Records contained in a dataset
·····
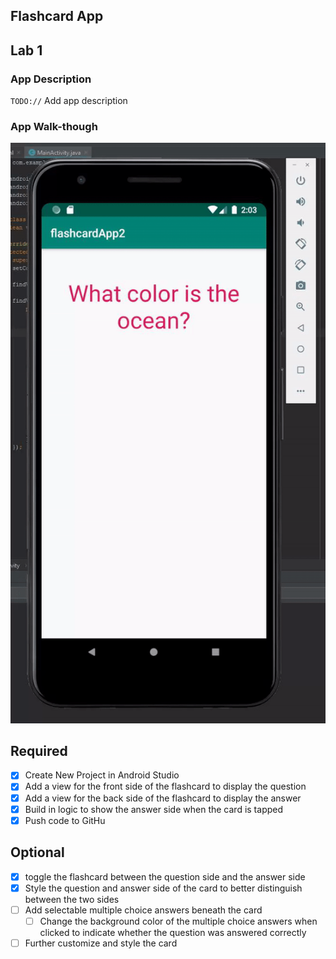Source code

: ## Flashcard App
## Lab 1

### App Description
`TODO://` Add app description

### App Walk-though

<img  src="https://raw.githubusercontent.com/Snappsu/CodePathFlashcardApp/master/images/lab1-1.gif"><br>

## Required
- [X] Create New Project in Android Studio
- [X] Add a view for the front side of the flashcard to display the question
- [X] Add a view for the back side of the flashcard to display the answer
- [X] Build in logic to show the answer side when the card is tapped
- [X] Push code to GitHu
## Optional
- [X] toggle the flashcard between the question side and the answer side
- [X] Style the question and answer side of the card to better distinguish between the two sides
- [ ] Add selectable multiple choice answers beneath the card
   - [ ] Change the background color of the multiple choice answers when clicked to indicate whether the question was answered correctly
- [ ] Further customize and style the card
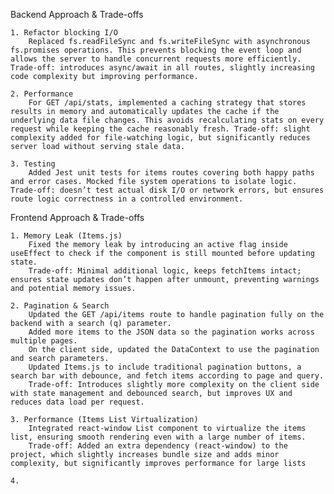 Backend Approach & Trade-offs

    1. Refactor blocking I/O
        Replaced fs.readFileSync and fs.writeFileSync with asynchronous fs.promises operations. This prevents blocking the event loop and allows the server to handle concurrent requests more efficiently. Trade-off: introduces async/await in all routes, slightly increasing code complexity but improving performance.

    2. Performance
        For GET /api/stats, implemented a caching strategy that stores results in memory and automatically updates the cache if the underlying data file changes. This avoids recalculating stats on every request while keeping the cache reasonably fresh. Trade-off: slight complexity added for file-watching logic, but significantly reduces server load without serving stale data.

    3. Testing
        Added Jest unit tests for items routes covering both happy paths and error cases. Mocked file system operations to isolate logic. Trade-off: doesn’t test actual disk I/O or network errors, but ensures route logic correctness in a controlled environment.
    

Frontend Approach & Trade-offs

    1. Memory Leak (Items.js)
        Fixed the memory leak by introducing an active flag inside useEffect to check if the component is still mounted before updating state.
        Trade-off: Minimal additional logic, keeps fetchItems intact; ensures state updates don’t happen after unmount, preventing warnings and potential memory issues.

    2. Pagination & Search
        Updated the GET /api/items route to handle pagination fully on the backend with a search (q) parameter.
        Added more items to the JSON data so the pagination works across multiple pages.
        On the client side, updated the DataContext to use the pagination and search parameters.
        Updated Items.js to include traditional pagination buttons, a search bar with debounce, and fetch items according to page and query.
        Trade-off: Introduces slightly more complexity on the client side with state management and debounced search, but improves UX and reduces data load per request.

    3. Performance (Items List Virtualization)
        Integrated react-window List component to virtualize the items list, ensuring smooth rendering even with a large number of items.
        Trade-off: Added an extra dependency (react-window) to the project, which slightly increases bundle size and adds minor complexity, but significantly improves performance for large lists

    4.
·····
» **Work required**:
Once you find the string "between" in a line of the records, copy that line.

» **Worked solution**:
- [X] toggle the flashcard between the question side and the answer side
- [X] Style the question and answer side of the card to better distinguish between the two sides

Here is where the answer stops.